Will Remote Work Outlast the Pandemic? Survey Says...

Will Remote Work Outlast the Pandemic? Survey Says...

After weeks of being forced to work at home during the coronavirus pandemic, many workers have no desire to turn back.

Nearly half of employees would like to keep working from home and more than 45% say their employers are actively considering or at least open to that option, according to a survey of more than 1200 workers this month by getAbstract, an online business library.

"The fact significant numbers of employers are now considering remote work for their employees could bring societal changes that rival when large numbers of women first entered the workforce decades ago," said Andrew Savikas, chief strategy officer at getAbstract in a statement.

Only 3.4% of the U.S. workforce telecommuted in 2019, though that was up from 2.9% in 2015, according to Flexjobs.

With so much uncertainty about the virus and when the economy will reopen, most employers have been vague about how long remote work will continue. However, Seattle-based Zillow Group told its 5,249 employees Friday that they can work from home until at least the end of the year. "This situation has dramatically changed how we envision our future of work and we expect this experience will influence our decisions going forward," said a Zillow spokeswoman. (dot.LA co-founder and chairman Spencer Rascoff co-founded Zillow.)

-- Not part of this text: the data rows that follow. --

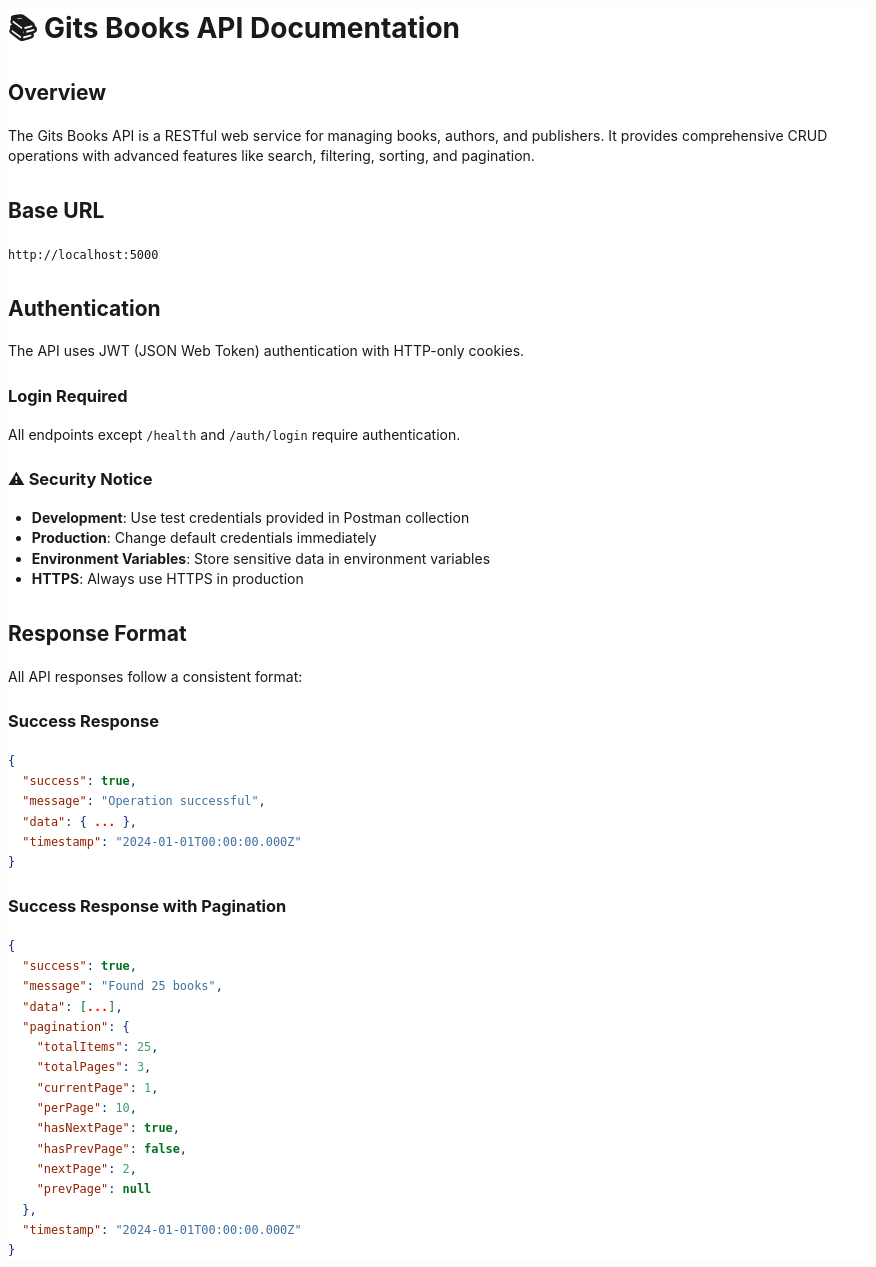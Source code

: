 # 📚 Gits Books API Documentation

## Overview

The Gits Books API is a RESTful web service for managing books, authors, and publishers. It provides comprehensive CRUD operations with advanced features like search, filtering, sorting, and pagination.

## Base URL

```
http://localhost:5000
```

## Authentication

The API uses JWT (JSON Web Token) authentication with HTTP-only cookies.

### Login Required

All endpoints except `/health` and `/auth/login` require authentication.

### ⚠️ Security Notice

- **Development**: Use test credentials provided in Postman collection
- **Production**: Change default credentials immediately
- **Environment Variables**: Store sensitive data in environment variables
- **HTTPS**: Always use HTTPS in production

## Response Format

All API responses follow a consistent format:

### Success Response
```json
{
  "success": true,
  "message": "Operation successful",
  "data": { ... },
  "timestamp": "2024-01-01T00:00:00.000Z"
}
```

### Success Response with Pagination
```json
{
  "success": true,
  "message": "Found 25 books",
  "data": [...],
  "pagination": {
    "totalItems": 25,
    "totalPages": 3,
    "currentPage": 1,
    "perPage": 10,
    "hasNextPage": true,
    "hasPrevPage": false,
    "nextPage": 2,
    "prevPage": null
  },
  "timestamp": "2024-01-01T00:00:00.000Z"
}
```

A recent survey from getAbstract finds early half of employees would like to keep working from home.getAbstract

The new survey showed that for those who had never worked remotely before the pandemic, nearly 50% did not want to return to the office. 80% of those who occasionally worked remotely want to do so more of the time.

On the other side of the equation, more than half of employers surveyed plan to expand or increase flexible work arrangements after the coronavirus outbreak is contained, according to a survey of 27 companies this month by the Institute for Corporate Productivity.

How many jobs can be done entirely at home remains an open question. A recent study by the University of Chicago found only a third of work could be remote.

Although demand for office space in Los Angeles has taken a pause since the spread of the coronavirus, real estate brokers expect the trend to be temporary.

"We will probably go back to business as usual and make adjustments," predicted Petra Durnin, head of market analytics at HelloOffice.